* _What you are asked to do_
What is needed is an exact copy of the entries below, from the line that contains "gradient of $\varphi$" through the final line, both included, and nothing else.

* _Provided entries_
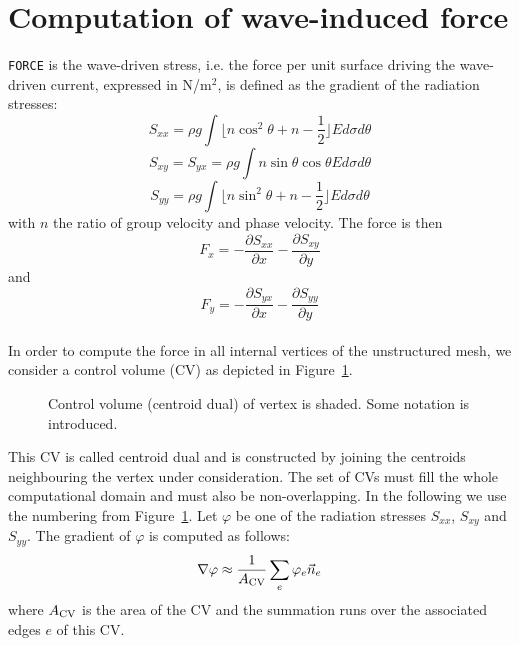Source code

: \documentclass[12pt]{book}
\begin{document}
\section{Computation of wave-induced force}

{\tt FORCE} is the wave-driven stress, i.e. the force per unit surface driving the wave-driven current, expressed in N/m$^2$, is defined
as the gradient of the radiation stresses:
\begin{equation}
  S_{xx} = \rho g \int \lfloor n \cos^2\theta + n - \frac{1}{2} \rfloor E d\sigma d\theta
\end{equation}
\begin{equation}
  S_{xy} = S_{yx} = \rho g \int n \sin\theta \cos\theta E d\sigma d\theta
\end{equation}
\begin{equation}
  S_{yy} = \rho g \int \lfloor n \sin^2\theta + n - \frac{1}{2} \rfloor E d\sigma d\theta
\end{equation}
with $n$ the ratio of group velocity and phase velocity.
The force is then
\begin{equation}
  F_x = -\frac{\partial S_{xx}}{\partial x} - \frac{\partial S_{xy}}{\partial y}
\end{equation}
and
\begin{equation}
  F_y = -\frac{\partial S_{yx}}{\partial x} - \frac{\partial S_{yy}}{\partial y}
\end{equation}
\\[2ex]
\noindent
In order to compute the force in all internal vertices of the unstructured mesh, we consider a control volume (CV) as depicted in Figure~\ref{fig:cv}.
\begin{figure}[htb]
   \centerline{
              }
      \caption{Control volume (centroid dual) of vertex is shaded. Some notation is introduced.}
      \label{fig:cv}
\end{figure}
This CV is called centroid dual and is constructed by joining the centroids neighbouring the vertex under consideration. The set of CVs must fill
the whole computational domain and must also be non-overlapping.
In the following we use the numbering from Figure~\ref{fig:cv}.
Let $\varphi$ be one of the
radiation stresses $S_{xx}$, $S_{xy}$ and $S_{yy}$. The gradient of $\varphi$ is computed as follows:
\begin{equation}
  \nabla \varphi \approx \frac{1}{A_{\rm CV}} \sum_e \varphi_e \vec{n}_e
\end{equation}
where $A_{\rm CV}$ is the area of the CV and the summation runs over the associated edges $e$ of this CV.
\end{document}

* _Output of the exercise_
radiation stresses $S_{xx}$, $S_{xy}$ and $S_{yy}$. The gradient of $\varphi$ is computed as follows:
\begin{equation}
  \nabla \varphi \approx \frac{1}{A_{\rm CV}} \sum_e \varphi_e \vec{n}_e
\end{equation}
where $A_{\rm CV}$ is the area of the CV and the summation runs over the associated edges $e$ of this CV.
\end{document}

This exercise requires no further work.